Goal of the exercise. Please copy out all lines of the entries that contain the word "assign".

====

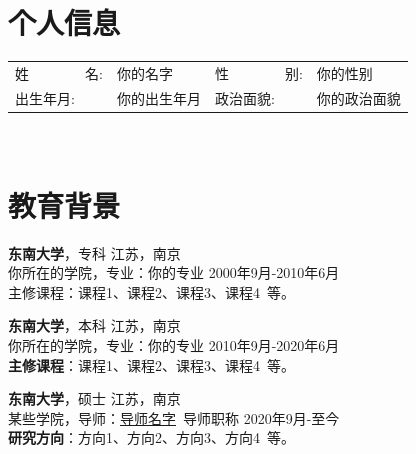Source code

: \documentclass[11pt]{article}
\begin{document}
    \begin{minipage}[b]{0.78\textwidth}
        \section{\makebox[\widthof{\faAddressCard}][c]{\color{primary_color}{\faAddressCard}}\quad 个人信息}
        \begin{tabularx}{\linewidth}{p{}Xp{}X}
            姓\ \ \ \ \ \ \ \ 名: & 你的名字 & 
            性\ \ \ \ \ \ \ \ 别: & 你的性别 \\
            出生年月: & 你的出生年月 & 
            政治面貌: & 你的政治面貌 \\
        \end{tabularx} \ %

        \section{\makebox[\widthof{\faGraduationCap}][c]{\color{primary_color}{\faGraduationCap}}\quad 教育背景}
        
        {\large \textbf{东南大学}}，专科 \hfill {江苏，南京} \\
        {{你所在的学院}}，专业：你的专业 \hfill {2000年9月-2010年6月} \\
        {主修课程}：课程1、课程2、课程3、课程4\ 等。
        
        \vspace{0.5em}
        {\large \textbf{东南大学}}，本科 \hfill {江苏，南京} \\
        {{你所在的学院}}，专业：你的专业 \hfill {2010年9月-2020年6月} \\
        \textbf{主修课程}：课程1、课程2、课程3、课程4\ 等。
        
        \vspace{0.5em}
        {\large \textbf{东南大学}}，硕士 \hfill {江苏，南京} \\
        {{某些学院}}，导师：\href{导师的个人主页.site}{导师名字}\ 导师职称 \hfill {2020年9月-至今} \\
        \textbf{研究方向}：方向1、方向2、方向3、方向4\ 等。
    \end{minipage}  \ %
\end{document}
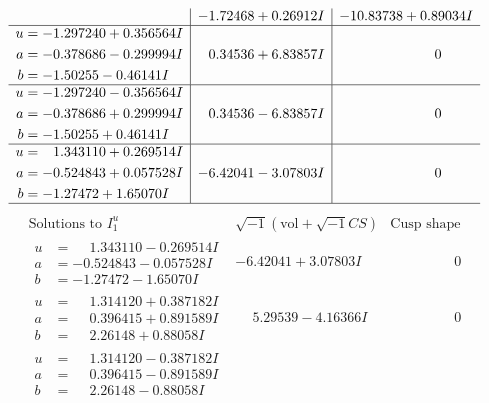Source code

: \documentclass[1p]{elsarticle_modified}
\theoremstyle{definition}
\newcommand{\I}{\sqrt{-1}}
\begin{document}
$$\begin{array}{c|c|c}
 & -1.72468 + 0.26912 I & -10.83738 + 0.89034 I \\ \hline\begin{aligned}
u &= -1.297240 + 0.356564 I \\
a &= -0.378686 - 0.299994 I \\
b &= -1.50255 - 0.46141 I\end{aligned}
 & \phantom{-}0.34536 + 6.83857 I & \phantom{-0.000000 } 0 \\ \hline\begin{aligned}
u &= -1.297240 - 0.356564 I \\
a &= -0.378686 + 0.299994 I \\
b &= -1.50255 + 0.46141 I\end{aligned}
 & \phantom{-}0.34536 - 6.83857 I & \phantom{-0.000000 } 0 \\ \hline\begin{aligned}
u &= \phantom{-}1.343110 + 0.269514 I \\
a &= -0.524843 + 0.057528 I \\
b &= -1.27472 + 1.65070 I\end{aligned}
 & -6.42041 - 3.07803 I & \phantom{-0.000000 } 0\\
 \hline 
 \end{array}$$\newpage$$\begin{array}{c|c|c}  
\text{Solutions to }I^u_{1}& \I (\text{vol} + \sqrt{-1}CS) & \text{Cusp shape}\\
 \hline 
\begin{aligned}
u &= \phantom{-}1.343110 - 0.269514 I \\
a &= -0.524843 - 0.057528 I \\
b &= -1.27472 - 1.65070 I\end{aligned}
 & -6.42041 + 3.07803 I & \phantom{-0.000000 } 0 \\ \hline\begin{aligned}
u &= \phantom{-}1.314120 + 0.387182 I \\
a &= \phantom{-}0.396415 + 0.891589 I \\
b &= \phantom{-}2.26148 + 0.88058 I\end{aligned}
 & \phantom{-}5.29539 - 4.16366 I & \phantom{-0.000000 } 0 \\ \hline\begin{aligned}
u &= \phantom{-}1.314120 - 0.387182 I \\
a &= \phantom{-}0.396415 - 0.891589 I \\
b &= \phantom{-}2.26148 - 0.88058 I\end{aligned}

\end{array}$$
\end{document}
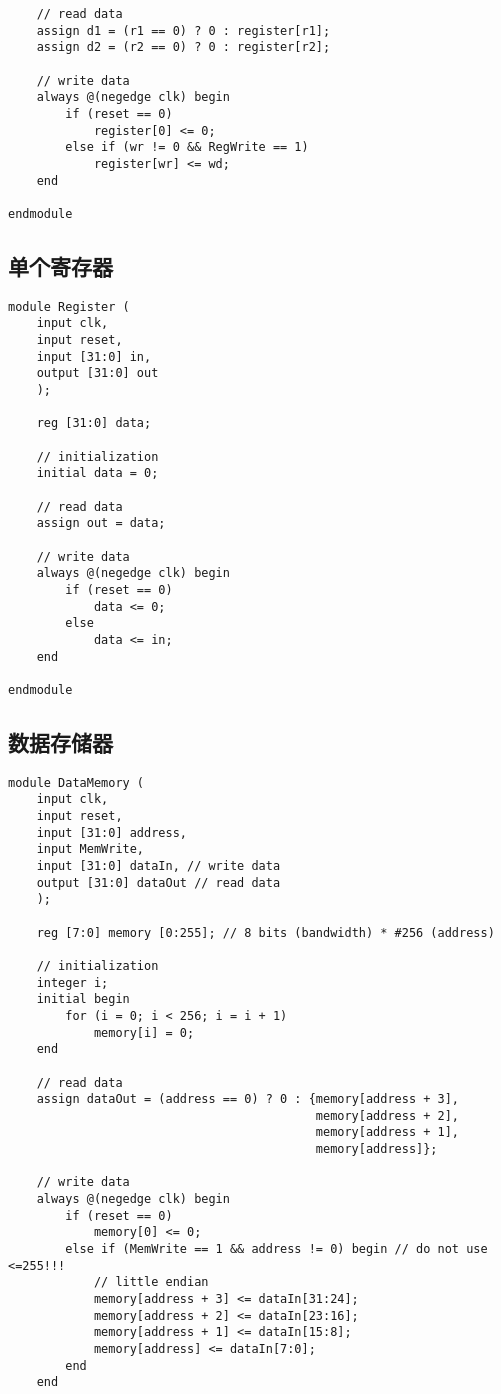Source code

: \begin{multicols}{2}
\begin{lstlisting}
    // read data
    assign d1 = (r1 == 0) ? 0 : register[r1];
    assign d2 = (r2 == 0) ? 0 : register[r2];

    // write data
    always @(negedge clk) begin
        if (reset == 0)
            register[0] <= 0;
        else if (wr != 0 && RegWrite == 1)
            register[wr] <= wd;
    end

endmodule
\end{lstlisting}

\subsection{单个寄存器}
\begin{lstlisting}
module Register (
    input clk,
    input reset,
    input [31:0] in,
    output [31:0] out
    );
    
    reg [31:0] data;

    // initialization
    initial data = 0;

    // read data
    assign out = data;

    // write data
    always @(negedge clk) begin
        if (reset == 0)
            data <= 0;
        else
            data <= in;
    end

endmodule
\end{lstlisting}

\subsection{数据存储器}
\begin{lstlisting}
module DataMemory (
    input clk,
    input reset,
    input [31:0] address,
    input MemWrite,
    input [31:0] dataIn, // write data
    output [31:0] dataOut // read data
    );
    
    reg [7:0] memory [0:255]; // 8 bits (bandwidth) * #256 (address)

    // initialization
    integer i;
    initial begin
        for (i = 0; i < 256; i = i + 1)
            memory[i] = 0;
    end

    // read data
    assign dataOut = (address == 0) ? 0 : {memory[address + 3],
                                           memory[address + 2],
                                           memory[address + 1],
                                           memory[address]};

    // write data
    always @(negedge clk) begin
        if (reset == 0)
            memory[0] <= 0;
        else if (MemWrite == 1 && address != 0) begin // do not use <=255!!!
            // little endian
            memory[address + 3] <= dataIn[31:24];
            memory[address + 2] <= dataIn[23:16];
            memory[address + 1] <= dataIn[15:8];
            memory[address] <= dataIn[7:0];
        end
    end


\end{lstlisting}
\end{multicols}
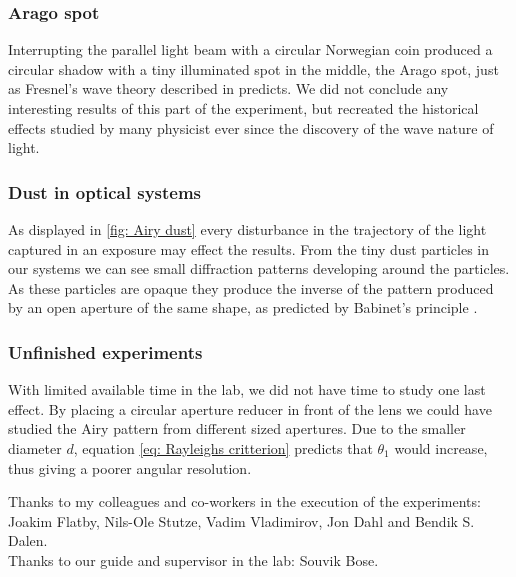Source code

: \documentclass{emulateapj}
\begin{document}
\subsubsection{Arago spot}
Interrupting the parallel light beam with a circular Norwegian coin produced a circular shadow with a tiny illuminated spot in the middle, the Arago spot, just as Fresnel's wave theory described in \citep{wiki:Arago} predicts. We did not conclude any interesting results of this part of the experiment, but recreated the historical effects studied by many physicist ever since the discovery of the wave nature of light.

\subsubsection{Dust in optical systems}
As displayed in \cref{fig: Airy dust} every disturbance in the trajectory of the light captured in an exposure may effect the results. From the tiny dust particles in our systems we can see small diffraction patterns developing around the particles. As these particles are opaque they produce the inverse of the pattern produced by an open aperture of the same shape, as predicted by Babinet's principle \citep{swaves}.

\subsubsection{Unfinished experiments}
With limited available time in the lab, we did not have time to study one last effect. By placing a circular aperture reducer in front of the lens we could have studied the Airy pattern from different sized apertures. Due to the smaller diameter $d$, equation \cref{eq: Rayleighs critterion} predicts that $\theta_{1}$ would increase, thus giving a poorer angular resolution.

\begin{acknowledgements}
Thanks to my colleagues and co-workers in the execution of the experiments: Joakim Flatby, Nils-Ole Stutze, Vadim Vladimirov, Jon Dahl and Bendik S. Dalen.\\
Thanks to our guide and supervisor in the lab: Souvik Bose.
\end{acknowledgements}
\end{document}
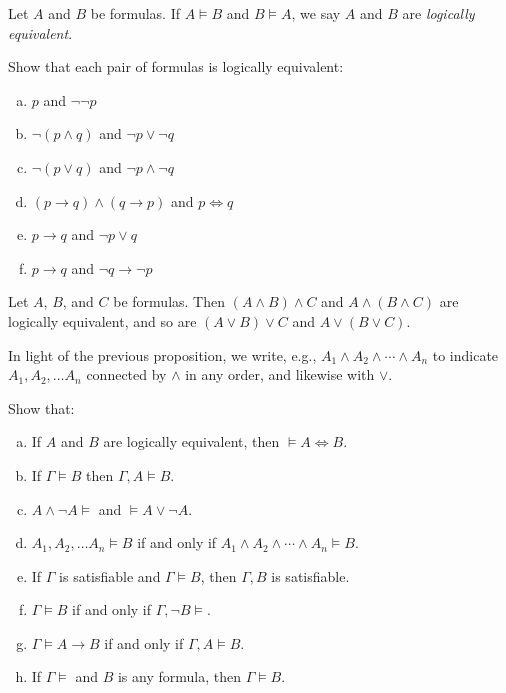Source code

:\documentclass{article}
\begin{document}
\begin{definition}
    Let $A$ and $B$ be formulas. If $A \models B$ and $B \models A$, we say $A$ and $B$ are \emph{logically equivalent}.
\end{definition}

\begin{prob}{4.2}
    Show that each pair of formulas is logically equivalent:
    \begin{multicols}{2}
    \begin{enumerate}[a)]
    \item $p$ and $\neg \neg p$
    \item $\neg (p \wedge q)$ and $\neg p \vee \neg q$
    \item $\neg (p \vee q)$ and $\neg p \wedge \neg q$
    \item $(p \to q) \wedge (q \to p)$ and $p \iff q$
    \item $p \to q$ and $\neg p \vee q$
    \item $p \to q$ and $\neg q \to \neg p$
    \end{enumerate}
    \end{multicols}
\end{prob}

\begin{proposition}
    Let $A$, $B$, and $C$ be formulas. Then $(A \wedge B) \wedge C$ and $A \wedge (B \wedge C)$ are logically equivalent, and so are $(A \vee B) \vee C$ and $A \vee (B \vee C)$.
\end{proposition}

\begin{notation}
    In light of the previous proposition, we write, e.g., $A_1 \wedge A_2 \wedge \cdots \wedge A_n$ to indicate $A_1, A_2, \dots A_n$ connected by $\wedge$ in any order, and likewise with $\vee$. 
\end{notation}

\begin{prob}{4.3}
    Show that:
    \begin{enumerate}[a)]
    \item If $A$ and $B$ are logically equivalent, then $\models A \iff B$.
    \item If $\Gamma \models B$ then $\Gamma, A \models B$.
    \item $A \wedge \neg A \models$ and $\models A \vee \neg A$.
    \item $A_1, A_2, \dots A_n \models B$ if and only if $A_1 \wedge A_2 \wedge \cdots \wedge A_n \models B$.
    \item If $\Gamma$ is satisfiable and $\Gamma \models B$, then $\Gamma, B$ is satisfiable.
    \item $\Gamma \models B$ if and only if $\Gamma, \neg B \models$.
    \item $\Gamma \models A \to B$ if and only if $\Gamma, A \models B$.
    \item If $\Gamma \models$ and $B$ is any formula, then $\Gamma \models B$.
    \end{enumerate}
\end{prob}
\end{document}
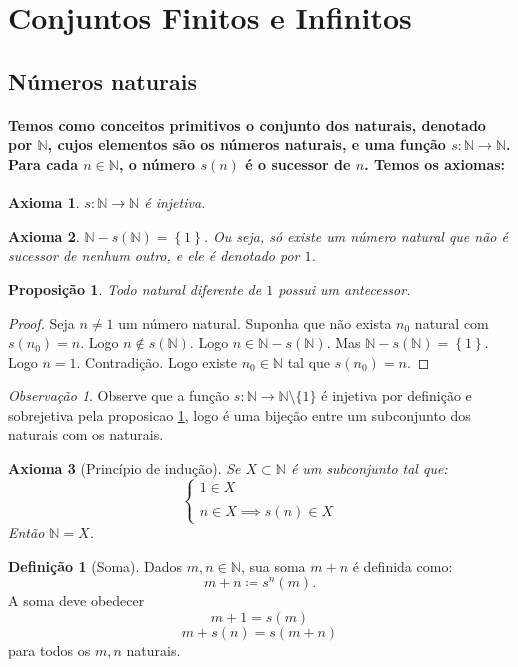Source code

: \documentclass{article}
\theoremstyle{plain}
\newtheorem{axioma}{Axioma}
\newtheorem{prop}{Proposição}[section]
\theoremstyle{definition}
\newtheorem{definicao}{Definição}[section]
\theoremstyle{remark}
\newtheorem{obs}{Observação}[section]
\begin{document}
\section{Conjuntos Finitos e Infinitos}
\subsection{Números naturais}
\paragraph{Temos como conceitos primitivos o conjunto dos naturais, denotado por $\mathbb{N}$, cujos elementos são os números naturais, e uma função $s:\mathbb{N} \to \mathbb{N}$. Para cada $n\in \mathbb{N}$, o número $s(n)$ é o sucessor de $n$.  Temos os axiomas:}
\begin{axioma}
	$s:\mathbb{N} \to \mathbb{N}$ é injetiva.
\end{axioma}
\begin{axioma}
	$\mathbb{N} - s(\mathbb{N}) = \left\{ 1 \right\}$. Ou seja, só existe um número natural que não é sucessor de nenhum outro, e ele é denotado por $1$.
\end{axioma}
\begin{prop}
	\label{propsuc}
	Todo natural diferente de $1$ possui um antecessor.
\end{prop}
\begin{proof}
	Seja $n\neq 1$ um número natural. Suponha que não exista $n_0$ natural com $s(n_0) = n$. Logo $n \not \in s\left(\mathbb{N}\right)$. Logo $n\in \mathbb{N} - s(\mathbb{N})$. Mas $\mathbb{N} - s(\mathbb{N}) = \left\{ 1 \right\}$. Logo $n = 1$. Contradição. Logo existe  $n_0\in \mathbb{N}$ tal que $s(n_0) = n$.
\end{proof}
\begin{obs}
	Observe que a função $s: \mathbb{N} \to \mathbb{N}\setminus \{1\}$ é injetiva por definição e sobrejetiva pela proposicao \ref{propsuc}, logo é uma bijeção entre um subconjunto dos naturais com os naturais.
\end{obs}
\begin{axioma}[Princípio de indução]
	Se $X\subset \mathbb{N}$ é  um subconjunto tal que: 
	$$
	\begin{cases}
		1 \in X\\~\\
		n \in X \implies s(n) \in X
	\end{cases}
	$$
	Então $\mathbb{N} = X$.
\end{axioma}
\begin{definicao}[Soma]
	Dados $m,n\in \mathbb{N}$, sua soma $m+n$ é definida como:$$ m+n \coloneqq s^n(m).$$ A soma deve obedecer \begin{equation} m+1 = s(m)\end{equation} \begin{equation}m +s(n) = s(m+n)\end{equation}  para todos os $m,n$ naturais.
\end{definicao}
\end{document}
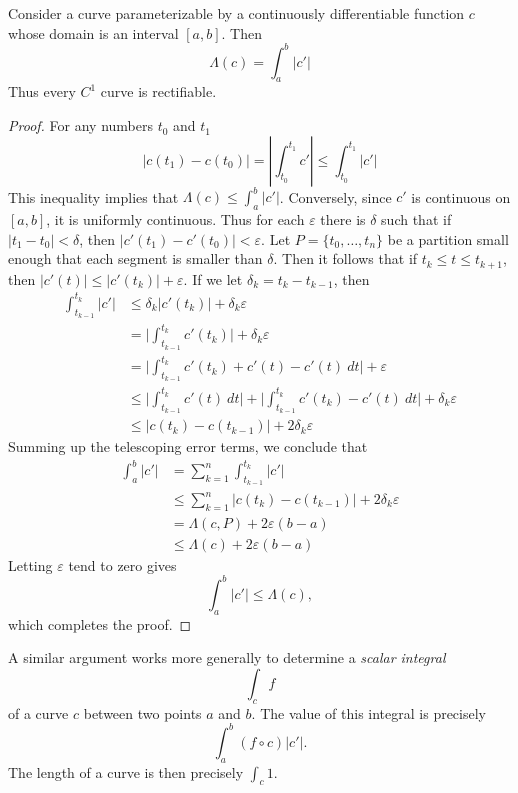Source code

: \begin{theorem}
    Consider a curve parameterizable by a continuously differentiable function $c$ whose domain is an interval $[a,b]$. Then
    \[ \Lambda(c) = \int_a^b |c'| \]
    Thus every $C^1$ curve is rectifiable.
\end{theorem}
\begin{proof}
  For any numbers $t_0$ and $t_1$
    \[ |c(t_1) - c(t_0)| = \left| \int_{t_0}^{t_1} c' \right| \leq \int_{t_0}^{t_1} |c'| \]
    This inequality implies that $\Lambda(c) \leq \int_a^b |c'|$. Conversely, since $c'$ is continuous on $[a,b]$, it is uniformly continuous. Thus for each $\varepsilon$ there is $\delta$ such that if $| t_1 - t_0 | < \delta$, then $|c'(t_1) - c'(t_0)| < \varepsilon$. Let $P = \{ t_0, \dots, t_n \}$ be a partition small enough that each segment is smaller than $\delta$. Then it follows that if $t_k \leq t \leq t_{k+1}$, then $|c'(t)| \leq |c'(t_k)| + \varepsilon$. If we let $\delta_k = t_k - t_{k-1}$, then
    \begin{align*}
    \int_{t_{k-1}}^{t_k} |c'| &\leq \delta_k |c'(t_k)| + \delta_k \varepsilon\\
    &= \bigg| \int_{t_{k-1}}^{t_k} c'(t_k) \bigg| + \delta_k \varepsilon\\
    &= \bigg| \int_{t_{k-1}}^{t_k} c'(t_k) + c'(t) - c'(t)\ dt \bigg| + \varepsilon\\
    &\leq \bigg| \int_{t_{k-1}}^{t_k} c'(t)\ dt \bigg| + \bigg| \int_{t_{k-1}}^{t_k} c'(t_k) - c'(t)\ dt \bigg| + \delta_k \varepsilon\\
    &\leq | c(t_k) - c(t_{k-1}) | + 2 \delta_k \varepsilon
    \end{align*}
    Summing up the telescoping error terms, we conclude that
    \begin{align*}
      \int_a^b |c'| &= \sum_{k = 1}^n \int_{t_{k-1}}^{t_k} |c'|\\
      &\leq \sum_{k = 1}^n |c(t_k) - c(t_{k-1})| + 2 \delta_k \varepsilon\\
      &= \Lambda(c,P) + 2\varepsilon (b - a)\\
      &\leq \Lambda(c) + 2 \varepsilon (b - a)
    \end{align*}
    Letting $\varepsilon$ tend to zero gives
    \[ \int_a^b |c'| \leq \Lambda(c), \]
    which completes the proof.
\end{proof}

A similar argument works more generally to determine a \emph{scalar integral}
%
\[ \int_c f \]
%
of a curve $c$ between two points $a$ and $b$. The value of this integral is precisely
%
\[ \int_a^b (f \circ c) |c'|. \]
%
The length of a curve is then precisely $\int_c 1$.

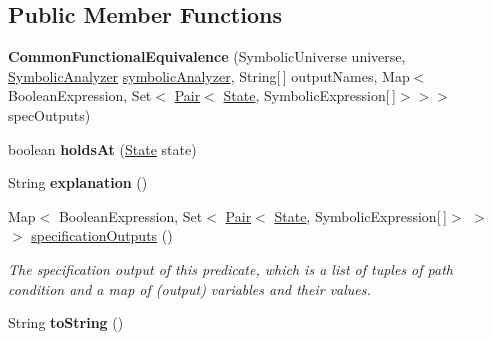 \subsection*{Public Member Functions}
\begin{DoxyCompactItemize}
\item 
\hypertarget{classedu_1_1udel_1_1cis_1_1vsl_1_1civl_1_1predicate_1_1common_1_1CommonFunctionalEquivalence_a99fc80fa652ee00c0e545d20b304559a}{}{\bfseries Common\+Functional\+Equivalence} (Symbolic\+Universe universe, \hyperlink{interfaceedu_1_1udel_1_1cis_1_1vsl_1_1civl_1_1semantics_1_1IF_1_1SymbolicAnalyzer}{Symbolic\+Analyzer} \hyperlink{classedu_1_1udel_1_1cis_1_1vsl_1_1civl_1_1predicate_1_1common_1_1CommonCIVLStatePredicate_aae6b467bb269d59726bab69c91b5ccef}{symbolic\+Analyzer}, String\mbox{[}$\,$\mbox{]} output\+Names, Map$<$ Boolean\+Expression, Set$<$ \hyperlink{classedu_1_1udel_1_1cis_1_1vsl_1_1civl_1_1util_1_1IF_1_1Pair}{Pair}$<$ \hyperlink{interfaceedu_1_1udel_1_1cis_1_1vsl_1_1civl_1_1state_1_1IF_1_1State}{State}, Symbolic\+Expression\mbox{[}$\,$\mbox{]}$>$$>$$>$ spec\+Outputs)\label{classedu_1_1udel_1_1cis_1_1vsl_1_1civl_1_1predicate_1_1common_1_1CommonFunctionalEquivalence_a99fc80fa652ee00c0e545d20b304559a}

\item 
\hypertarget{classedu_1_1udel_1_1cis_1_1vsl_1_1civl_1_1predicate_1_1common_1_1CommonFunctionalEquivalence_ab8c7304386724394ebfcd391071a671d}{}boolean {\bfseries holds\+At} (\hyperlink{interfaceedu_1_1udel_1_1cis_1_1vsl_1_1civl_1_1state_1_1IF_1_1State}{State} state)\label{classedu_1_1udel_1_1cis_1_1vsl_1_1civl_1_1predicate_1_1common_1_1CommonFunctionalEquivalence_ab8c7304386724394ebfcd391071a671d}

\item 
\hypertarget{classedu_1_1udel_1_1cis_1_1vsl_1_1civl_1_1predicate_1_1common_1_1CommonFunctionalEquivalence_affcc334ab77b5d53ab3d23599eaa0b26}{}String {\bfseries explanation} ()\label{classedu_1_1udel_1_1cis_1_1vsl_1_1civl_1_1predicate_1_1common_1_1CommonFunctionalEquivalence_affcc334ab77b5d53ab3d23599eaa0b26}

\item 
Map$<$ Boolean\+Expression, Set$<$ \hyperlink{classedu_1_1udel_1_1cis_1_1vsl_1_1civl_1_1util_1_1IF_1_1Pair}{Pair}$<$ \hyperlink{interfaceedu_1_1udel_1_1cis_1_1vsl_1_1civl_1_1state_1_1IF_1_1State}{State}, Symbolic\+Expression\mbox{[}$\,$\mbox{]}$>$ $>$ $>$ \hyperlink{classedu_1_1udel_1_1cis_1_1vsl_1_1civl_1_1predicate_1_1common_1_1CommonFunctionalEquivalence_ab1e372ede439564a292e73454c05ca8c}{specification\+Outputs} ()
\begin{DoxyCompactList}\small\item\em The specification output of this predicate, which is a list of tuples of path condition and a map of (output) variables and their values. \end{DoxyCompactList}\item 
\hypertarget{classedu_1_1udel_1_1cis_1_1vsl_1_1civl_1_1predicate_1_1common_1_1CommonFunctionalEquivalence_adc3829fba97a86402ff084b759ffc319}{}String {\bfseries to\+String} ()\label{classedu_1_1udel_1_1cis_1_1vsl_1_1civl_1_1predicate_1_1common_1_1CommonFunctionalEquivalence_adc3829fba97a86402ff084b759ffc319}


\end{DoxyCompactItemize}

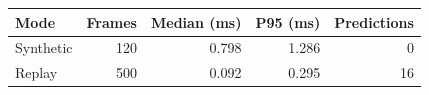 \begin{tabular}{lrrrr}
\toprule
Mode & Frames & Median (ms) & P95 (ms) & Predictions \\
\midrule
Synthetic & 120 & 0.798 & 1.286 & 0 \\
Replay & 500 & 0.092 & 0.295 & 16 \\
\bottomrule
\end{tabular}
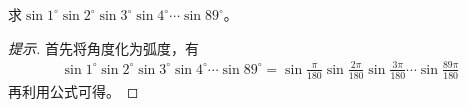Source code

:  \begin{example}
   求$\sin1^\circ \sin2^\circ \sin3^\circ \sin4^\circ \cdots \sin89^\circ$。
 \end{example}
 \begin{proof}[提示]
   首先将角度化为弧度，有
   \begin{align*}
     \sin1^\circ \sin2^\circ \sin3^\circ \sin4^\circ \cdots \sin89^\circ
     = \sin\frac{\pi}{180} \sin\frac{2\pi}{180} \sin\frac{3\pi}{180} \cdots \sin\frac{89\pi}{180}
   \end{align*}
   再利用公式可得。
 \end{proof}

====

Answer to the exercise.
    assign d1 = (r1 == 0) ? 0 : register[r1];
    assign d2 = (r2 == 0) ? 0 : register[r2];
    assign out = data;
    assign dataOut = (address == 0) ? 0 : {memory[address + 3],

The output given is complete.